Vanilla {31 days}
The Barefoot Contessa always says, “be sure to use really good vanilla” in her recipes, as though any buyer of her cookbooks would ever think of some imitation flavor as good enough. I love the smell of vanilla, bright and sweet in summer, creamy and warm in winter.
It’s dropped into a fluffy angel food cake, standing tall and proud on the kitchen counter, begging for strawberries to attend it. It’s drizzled into the whipped-cream-maker, then artfully swirled atop fresh pumpkin pie at Thanksgiving, probably more whipped cream than you really need, but it’s Thanksgiving and who’s counting?
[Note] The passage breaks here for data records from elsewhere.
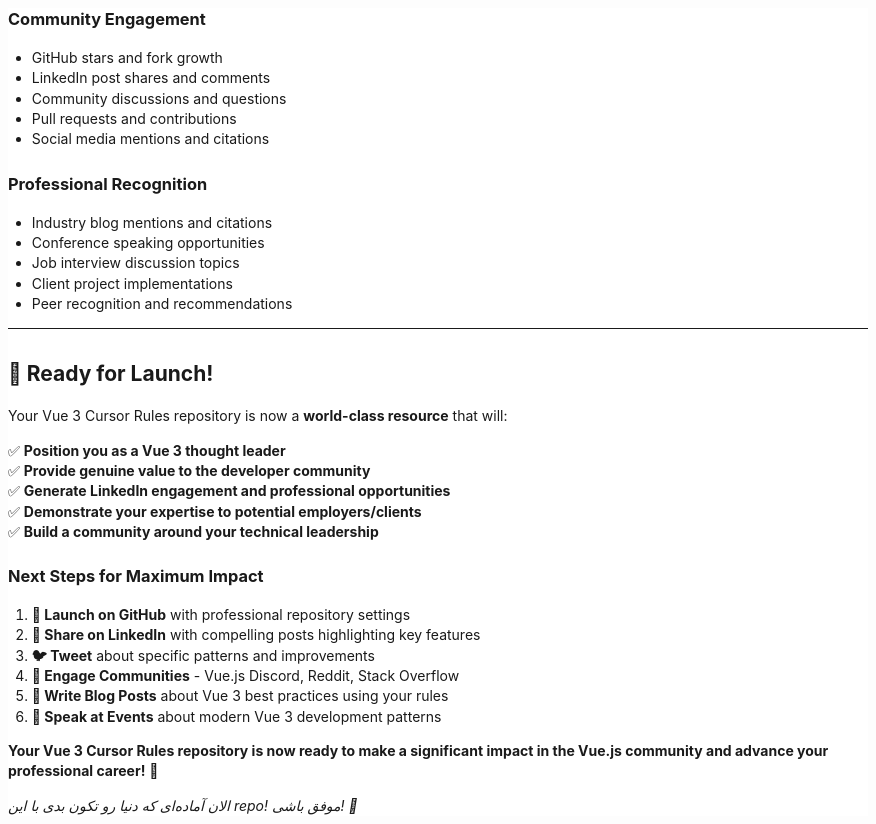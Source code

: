 ### **Community Engagement**
- GitHub stars and fork growth
- LinkedIn post shares and comments
- Community discussions and questions
- Pull requests and contributions
- Social media mentions and citations

### **Professional Recognition**
- Industry blog mentions and citations
- Conference speaking opportunities
- Job interview discussion topics
- Client project implementations
- Peer recognition and recommendations

---

## 🎯 **Ready for Launch!**

Your Vue 3 Cursor Rules repository is now a **world-class resource** that will:

✅ **Position you as a Vue 3 thought leader**  
✅ **Provide genuine value to the developer community**  
✅ **Generate LinkedIn engagement and professional opportunities**  
✅ **Demonstrate your expertise to potential employers/clients**  
✅ **Build a community around your technical leadership**

### **Next Steps for Maximum Impact**

1. **🚀 Launch on GitHub** with professional repository settings
2. **📱 Share on LinkedIn** with compelling posts highlighting key features  
3. **🐦 Tweet** about specific patterns and improvements
4. **👥 Engage Communities** - Vue.js Discord, Reddit, Stack Overflow
5. **📝 Write Blog Posts** about Vue 3 best practices using your rules
6. **🎤 Speak at Events** about modern Vue 3 development patterns

**Your Vue 3 Cursor Rules repository is now ready to make a significant impact in the Vue.js community and advance your professional career!** 🚀

*الان آماده‌ای که دنیا رو تکون بدی با این repo! موفق باشی! 🎉*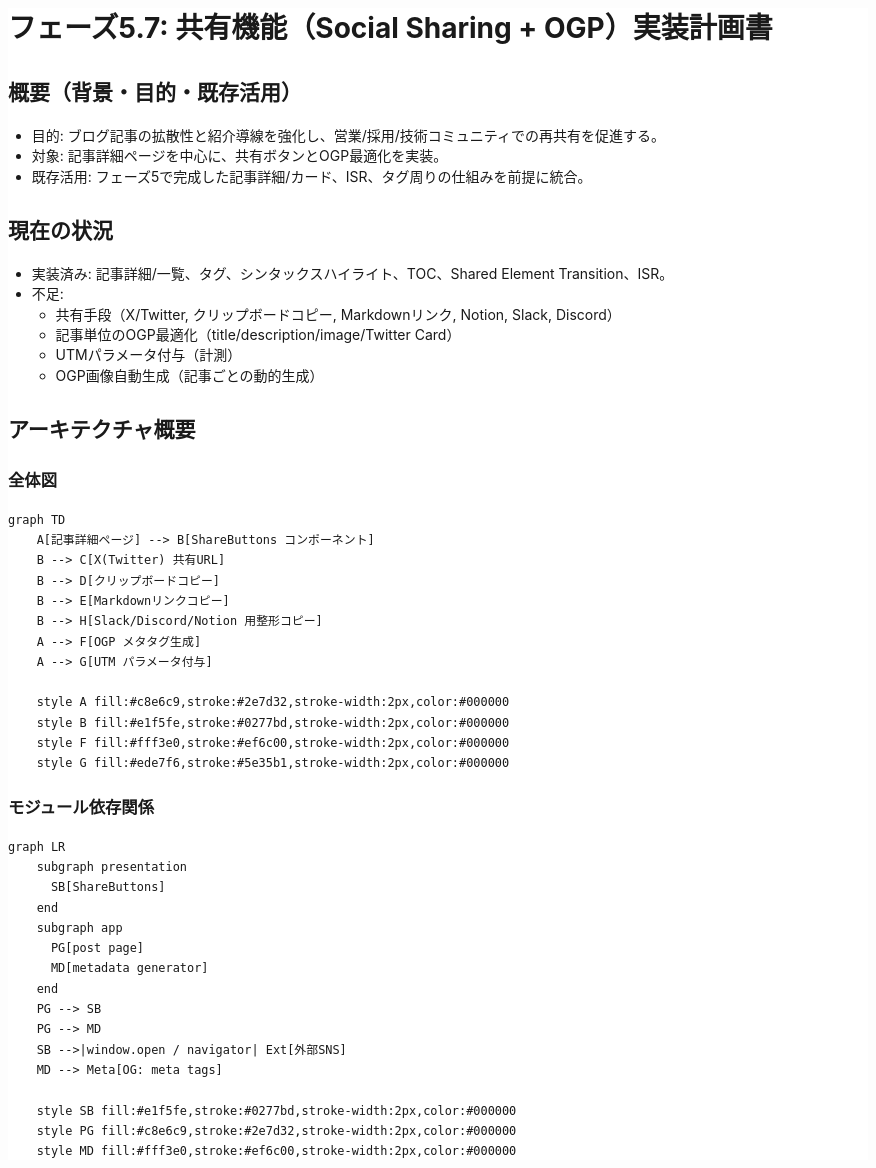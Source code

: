 # フェーズ5.7: 共有機能（Social Sharing + OGP）実装計画書

## 概要（背景・目的・既存活用）
- 目的: ブログ記事の拡散性と紹介導線を強化し、営業/採用/技術コミュニティでの再共有を促進する。
- 対象: 記事詳細ページを中心に、共有ボタンとOGP最適化を実装。
- 既存活用: フェーズ5で完成した記事詳細/カード、ISR、タグ周りの仕組みを前提に統合。

## 現在の状況
- 実装済み: 記事詳細/一覧、タグ、シンタックスハイライト、TOC、Shared Element Transition、ISR。
- 不足:
  - 共有手段（X/Twitter, クリップボードコピー, Markdownリンク, Notion, Slack, Discord）
  - 記事単位のOGP最適化（title/description/image/Twitter Card）
  - UTMパラメータ付与（計測）
  - OGP画像自動生成（記事ごとの動的生成）

## アーキテクチャ概要
### 全体図
```mermaid
graph TD
    A[記事詳細ページ] --> B[ShareButtons コンポーネント]
    B --> C[X(Twitter) 共有URL]
    B --> D[クリップボードコピー]
    B --> E[Markdownリンクコピー]
    B --> H[Slack/Discord/Notion 用整形コピー]
    A --> F[OGP メタタグ生成]
    A --> G[UTM パラメータ付与]

    style A fill:#c8e6c9,stroke:#2e7d32,stroke-width:2px,color:#000000
    style B fill:#e1f5fe,stroke:#0277bd,stroke-width:2px,color:#000000
    style F fill:#fff3e0,stroke:#ef6c00,stroke-width:2px,color:#000000
    style G fill:#ede7f6,stroke:#5e35b1,stroke-width:2px,color:#000000
```

### モジュール依存関係
```mermaid
graph LR
    subgraph presentation
      SB[ShareButtons]
    end
    subgraph app
      PG[post page]
      MD[metadata generator]
    end
    PG --> SB
    PG --> MD
    SB -->|window.open / navigator| Ext[外部SNS]
    MD --> Meta[OG: meta tags]

    style SB fill:#e1f5fe,stroke:#0277bd,stroke-width:2px,color:#000000
    style PG fill:#c8e6c9,stroke:#2e7d32,stroke-width:2px,color:#000000
    style MD fill:#fff3e0,stroke:#ef6c00,stroke-width:2px,color:#000000
```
It’s carefully measured into cookie batter, and when they are scooped out and placed on the baking sheet like a line of delicious soldiers, the scent of vanilla and chocolate and sugar and butter mixes together and begs the oven to work faster.
Vanilla is the smell of a good candle, of comforting lotion, of coffee creamer and afternoon snacks. It tastes like the cookies we used to eat after long afternoons on the ranch, the chunky, fresh cookie engulfed in our boss’ massive hands, held less impressively in our own small, not-quite-clean fingers. It tastes like home, like having a mom who had time to make you feel warm and special and well-fed, with care and concern for your belly and your being. It tells us that everything is OK, that someone bigger than us is holding our future and we needn’t fret. It is a taste that is not easy, it doesn’t just spring into being, someone has to care enough to give it the perfect palate to do its work. But someone does, and always has, in those moments when I feel incapable of mixing together ingredients or measuring extract, when my life is confusing and difficult and the simplicity of a cookie seems out of reach.
I’m longing to feel safe and held. I’m yearning for vanilla.